In college and during their training, students of chiropractic understand many different adjustment techniques permitting them to take care of various sorts of subluxations and spinal disorders. Chiropractic techniques vary in the swift high velocity thrust to people that unite minimal pressure and mild pressure. Mastery of each technique is an art which needs great precision and skill. Spinal adjustments and manipulations is the treatment that differentiates chiropractic care from other medical areas.
Dr. Alex Jimenez’s Insight
Sciatic nerve pain, or sciatica, is identified as radiating pain and discomfort along the length of the sciatic nerve, which travels from the low back down the buttocks and into one or both legs, occasionally reaching all the way down to the calf and foot. Approximately more than 3 million cases of sciatica are reported in the United States each year, where it is generally caused by the compression of the sciatic nerve as a result of a bulging or herniated disc. Chiropractic care is a well-known, alternative treatment option commonly utilized to help improve a variety of spinal health issues, including sciatica, or sciatic nerve pain.
Chiropractic’s Limitations in Treating Sciatica
Sciatica may be caused by other disorders beyond the scope of chiropractic clinic. If the doctor of chiropractic, or chiropractor, determines the patient’s disease requires treatment by another kind of doctor, then the patient is referred to another specialist. In some cases, the chiropractor can continue to treat the patient and also co-manage the patient’s care with the other specialist. The scope of our information is limited to chiropractic as well as to spinal injuries and conditions. To discuss the subject matter, please feel free to ask Dr. Jimenez or contact us at 915-850-0900 .
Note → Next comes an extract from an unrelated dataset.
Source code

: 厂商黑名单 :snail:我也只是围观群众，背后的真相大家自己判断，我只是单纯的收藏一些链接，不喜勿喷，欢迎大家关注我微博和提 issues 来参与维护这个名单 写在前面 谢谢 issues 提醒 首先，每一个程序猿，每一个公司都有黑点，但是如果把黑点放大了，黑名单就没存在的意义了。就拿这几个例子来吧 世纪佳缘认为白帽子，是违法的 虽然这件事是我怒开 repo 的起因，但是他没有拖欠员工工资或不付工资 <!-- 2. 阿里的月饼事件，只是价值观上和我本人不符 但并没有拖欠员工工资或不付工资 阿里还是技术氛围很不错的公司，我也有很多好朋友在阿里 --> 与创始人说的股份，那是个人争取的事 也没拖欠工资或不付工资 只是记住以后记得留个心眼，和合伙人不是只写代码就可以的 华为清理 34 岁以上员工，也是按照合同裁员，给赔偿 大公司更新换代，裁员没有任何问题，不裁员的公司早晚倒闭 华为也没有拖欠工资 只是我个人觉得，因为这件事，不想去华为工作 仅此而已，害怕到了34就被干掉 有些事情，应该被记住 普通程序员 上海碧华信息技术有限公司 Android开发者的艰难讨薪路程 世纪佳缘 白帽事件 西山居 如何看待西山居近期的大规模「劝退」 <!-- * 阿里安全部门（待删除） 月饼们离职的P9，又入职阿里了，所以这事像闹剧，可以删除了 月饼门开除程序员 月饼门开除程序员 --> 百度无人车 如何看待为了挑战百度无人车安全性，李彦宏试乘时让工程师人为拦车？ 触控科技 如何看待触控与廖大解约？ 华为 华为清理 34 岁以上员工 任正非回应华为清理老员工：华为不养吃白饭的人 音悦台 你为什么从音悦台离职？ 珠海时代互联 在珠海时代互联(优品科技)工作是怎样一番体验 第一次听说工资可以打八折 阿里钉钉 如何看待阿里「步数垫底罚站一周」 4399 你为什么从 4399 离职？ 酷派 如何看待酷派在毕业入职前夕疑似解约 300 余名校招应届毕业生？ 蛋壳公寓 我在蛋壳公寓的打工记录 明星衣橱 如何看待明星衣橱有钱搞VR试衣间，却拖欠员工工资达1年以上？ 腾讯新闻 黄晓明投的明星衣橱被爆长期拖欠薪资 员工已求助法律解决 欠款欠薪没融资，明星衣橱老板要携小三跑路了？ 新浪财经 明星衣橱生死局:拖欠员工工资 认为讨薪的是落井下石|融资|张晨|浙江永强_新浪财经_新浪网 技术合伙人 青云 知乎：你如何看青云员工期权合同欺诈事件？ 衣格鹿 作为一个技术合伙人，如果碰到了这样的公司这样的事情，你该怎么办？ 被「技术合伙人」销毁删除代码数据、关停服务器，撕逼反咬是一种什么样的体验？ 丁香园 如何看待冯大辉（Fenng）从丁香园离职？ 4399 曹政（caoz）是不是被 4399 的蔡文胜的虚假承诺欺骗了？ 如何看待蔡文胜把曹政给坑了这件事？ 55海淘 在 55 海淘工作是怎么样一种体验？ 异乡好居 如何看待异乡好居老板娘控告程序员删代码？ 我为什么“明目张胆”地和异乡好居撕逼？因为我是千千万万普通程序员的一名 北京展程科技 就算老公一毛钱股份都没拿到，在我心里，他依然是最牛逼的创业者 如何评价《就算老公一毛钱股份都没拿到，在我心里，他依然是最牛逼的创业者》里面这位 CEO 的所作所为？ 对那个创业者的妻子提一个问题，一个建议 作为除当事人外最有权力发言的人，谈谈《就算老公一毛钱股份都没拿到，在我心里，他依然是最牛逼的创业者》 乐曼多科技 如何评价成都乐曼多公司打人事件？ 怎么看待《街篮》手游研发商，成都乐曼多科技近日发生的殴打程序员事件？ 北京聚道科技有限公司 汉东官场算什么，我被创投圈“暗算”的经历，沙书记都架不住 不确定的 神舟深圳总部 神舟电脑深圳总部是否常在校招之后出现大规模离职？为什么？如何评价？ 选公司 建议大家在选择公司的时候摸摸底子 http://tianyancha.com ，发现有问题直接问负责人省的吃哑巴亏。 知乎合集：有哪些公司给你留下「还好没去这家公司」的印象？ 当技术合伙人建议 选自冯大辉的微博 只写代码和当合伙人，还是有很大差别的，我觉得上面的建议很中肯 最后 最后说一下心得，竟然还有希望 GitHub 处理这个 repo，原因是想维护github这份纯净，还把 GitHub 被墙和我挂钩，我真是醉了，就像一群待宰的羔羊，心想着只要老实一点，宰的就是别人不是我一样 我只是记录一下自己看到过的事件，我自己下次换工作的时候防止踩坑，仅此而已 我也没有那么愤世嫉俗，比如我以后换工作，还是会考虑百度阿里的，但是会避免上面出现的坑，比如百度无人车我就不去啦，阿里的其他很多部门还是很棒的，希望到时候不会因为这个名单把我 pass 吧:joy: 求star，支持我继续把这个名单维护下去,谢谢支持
Curated by Dr. Alex Jimenez
Additional Topics: Sciatica
Sciatica is medically referred to as a collection of symptoms, rather than a single injury and/or condition. Symptoms of sciatic nerve pain, or sciatica, can vary in frequency and intensity, however, it is most commonly described as a sudden, sharp (knife-like) or electrical pain that radiates from the low back down the buttocks, hips, thighs and legs into the foot. Other symptoms of sciatica may include, tingling or burning sensations, numbness and weakness along the length of the sciatic nerve. Sciatica most frequently affects individuals between the ages of 30 and 50 years. It may often develop as a result of the degeneration of the spine due to age, however, the compression and irritation of the sciatic nerve caused by a bulging or herniated disc, among other spinal health issues, may also cause sciatic nerve pain.